Frida Hits the Century Mark

By Lisa Coleman

Whether or not you care for the art of Frida Kahlo is irrelevant. In terms of art and
artistic expression, she demands respect. I personally like some of her work, while other pieces leave me someplace between bewildered and offended. Nonetheless, she is a Mexican icon and in terms of influence and impact on the artistic world,as well as her significant imprint on feminism, she is a force to be reckoned with.

Her husband (and a favorite of mine) once said…”Frida is the only example in the history of art of an artist who tore open her chest and heart to reveal the biological truth of her feelings…a superior painter and the greatest proof of the renaissance of the art of Mexico.”
July 6th marks Frida’s 100th birthday. She was born in Mexico City in 1907. To commemorate this event and to celebrate her legacy, Mexico City is hosting several important events in her honor including an exhibition at Casa Azul, the house Kahlo grew up in, and a retrospective of her artwork in Mexico City.

The retrospective will be taking place in the Fine Arts Palace in Mexico City and will be the largest comprehensive exhibit of Kahlo’s work ever. The most recent international exhibition took place two years ago in London and compiled 87 pieces of her work. The Fine Arts Palace exhibition, however, will display 354 pieces of her works on loan from Detroit, Miami, Los Angeles, San Francisco and Nayoga, Japan. The exhibit, slated to open on June 13 until August 19, will have one-third of her artistic production, manuscripts and 50 letters that have not been previously displayed.
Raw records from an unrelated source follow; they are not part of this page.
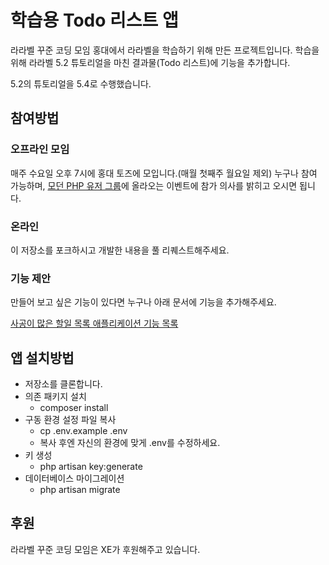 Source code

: # 학습용 Todo 리스트 앱
라라벨 꾸준 코딩 모임 홍대에서 라라벨을 학습하기 위해 만든 프로젝트입니다. 학습을 위해 라라벨 5.2 튜토리얼을 마친 결과물(Todo 리스트)에 기능을 추가합니다.
 
5.2의 튜토리얼을 5.4로 수행했습니다.

## 참여방법
### 오프라인 모임
매주 수요일 오후 7시에 홍대 토즈에 모입니다.(매월 첫째주 월요일 제외) 누구나 참여 가능하며, [모던 PHP 유저 그룹](https://www.facebook.com/groups/655071604594451)에 올라오는 이벤트에 참가 의사를 밝히고 오시면 됩니다.  

### 온라인
이 저장소를 포크하시고 개발한 내용을 풀 리퀘스트해주세요.

### 기능 제안
만들어 보고 싶은 기능이 있다면 누구나 아래 문서에 기능을 추가해주세요.

[사공이 많은 할일 목록 애플리케이션 기능 목록](https://docs.google.com/spreadsheets/d/11WQDfvgTCVr6ciEZcNvdnsOWow_m7ygDC9w6EnxbO2g/edit?usp=sharing)

## 앱 설치방법

- 저장소를 클론합니다.
- 의존 패키지 설치
    - composer install
- 구동 환경 설정 파일 복사 
    - cp .env.example .env
    - 복사 후엔 자신의 환경에 맞게 .env를 수정하세요.
- 키 생성
    - php artisan key:generate
- 데이터베이스 마이그레이션
    - php artisan migrate

## 후원
라라벨 꾸준 코딩 모임은 XE가 후원해주고 있습니다.
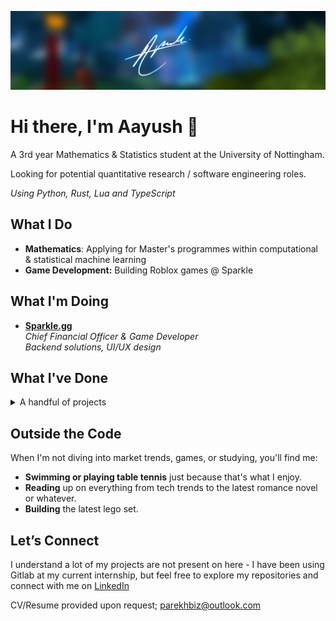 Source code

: ![myimage](files/sig.png)
# Hi there, I'm Aayush 👋

A 3rd year Mathematics & Statistics student at the University of Nottingham.

Looking for potential quantitative research / software engineering roles.

*Using Python, Rust, Lua and TypeScript*

## What I Do

- **Mathematics**: Applying for Master's programmes within computational & statistical machine learning
- **Game Development:** Building Roblox games @ Sparkle

## What I'm Doing

- **[Sparkle.gg](https://sparkle.gg/)**<br>
  *Chief Financial Officer & Game Developer*<br>
  _Backend solutions, UI/UX design_

## What I've Done

<details>
  <summary>A handful of projects</summary>

- **Crypto HFT**<br>
  *Quantitative Researcher & Developer Intern*<br>
  Worked on statistical arbitrage and market-making algorithms for futures spreads on OKX/Bybit<br>
  Built lots of Grafana dashboards

- **[Animations: Mocap @ Roblox](https://www.roblox.com/groups/4872031/Animations-Mocap##!/about)**  
  *Game Development Project / Lead Developer (flagship project)*    
  I co-founded and led development on Mocap—a social dance game on Roblox that garnered recognition for its creativity and reached up to 16,000 concurrent users during the pandemic.

- **[SCP: Roleplay @ Roblox](https://www.roblox.com/games/5041144419/SCP-Roleplay)**  
  *Game Development Project / Contracted UI Designer & Programmer*  
  I conceptualised, designed, and implemented user interfaces for SCP: Roleplay—a social game on Roblox renowned for its design, averaging 4,000 concurrent users.

- **[Frontlines @ Roblox](https://www.roblox.com/games/5938036553/FRONTLINES)**  
  *Game Development Project / Contracted UI Designer*  
  Arguably one of the best first-person shooter games on the platform—I conceptualised UI designs (HUDs, loading screens, and general interface) for a game averaging 1,000 concurrent users.

- **[High School Life @ Roblox](https://www.roblox.com/games/92604236/High-School-Life)**  
  *Game Development Project / Contracted UI Designer*  
  Designed the HUD, and on-screen icons to improve user experience.

- **[IMC Prosperity 2 Market-Making Challenge](https://github.com/yushi502/imc-prosperity-2024)**  
  *Hackathon*  
  I competed in a challenging, globally competitive hackathon where I secured a top 10 ranking in the UK, using ETF arbitrage, mean reversion strategies, and the Black-Scholes model to grow an "island" representing a portfolio.

</details>



## Outside the Code

When I'm not diving into market trends, games, or studying, you'll find me:
- **Swimming or playing table tennis** just because that's what I enjoy.
- **Reading** up on everything from tech trends to the latest romance novel or whatever.
- **Building** the latest lego set.

## Let’s Connect

I understand a lot of my projects are not present on here - I have been using Gitlab at my current internship, but feel free to explore my repositories and connect with me on [LinkedIn](https://linkedin.com/in/parekhaayush)

CV/Resume provided upon request; parekhbiz@outlook.com
 
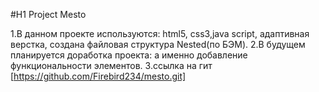 #H1 Project Mesto

1.В данном проекте используются: html5, css3,java script, адаптивная верстка, создана файловая структура Nested(по БЭМ).
2.В будущем планируется доработка проекта: а именно добавление функциональности элементов.
3.ссылка на гит [https://github.com/Firebird234/mesto.git]
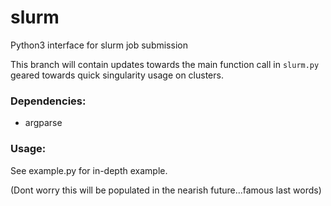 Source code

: # slurm
Python3 interface for slurm job submission

This branch will contain updates towards the main function call in `slurm.py` geared towards quick singularity usage on clusters. 
### Dependencies: 
- argparse

### Usage:

See example.py for in-depth example.


(Dont worry this will be populated in the nearish future...famous last words)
“Frida Kahlo is essential to our Mexican culture and art history,” commented Francisco Lopez Mena, CEO of the Mexico Tourism Board. “Her legacy is carried on worldwide and people from all over the world journey to Mexico to see her work and where she lived,” added Lopez Mena.

Every year thousands of visitors flock to the city to see her artwork and experience first-hand where she lived. Tia Stephanie Tours, (based out of Michigan), will be offering a special “Frida Kahlo Anniversary Tour” in Mexico City from August 10 – 17.  This special itinerary includes visits to the National Museum of Anthropology, the chinampas or Floating Gardens of Xochimilco, a day trip to Puebla and Cholula to see the majolica style Talavera tile and a performance of the Ballet Folklorico. There will also be guided tours of the great murals of Mexican artists Rivera, Orozco, and Siquieros, and dining at some of Mexico City’s top-rated restaurants and eateries.

Also during the month of August, the Casa Azul, located in the southern Mexico City neighborhood of Coyoacan, and now the Frida Kahlo Museum, will be holding a special exhibit of letters from Diego and a collection of wardrobe items recently found at Casa Azul. Anthropologist and curator, Marta Turok will discuss the importance of indigenous dress in cultural diversity and heritage. For more information on the tour, please go to

In May of last year, Frida Kahlo’s Roots painting made history at a Sotheby’s auction. The painting was sold for US $5,616,000, the highest amount ever paid for a Latin American work of art at an auction. Roots, 1943, oil on metal, one of the most beautifully detailed works from Kahlo’s most celebrated period, had never before appeared on the public market.

The celebrated painter depicted the indigenous Mexican culture in her work by combining surrealism, symbolism and realism, was married to Mexican muralist painter, Diego Rivera, and was an active communist who had a torrid affair with Leon Trotsky, the Bolshevik revolutionary and Marxist theorist.

Kahlo’s unique and highly personal artistic expression was largely derived in part from a tragic bus/trolley accident she was involved in and her subsequent physical and mental pain; along with the anguish of her inability to have children. Her tumultuous marriage to Diego Rivera and her overtly bisexual gender also influenced her work.

Kahlo was also known for her extravagant display of rich and colorful indigenous clothing from regions throughout Mexico. She embraced and honored the cultural heritage of her native Mexico by wearing the regional dress from Oaxaca, such as Tehuantepec and Amusgo.

In the last three decades Kahlo has gained admiration from around the world, which resulted in the 2002 movie about her life starring Salma Hayek, which helped to ignite an even stronger interest in the life and work of the artist.

For art lovers, or anyone who wants to see the Mexican culture from the inside out,  Frida’s birthday may be a party worth attending.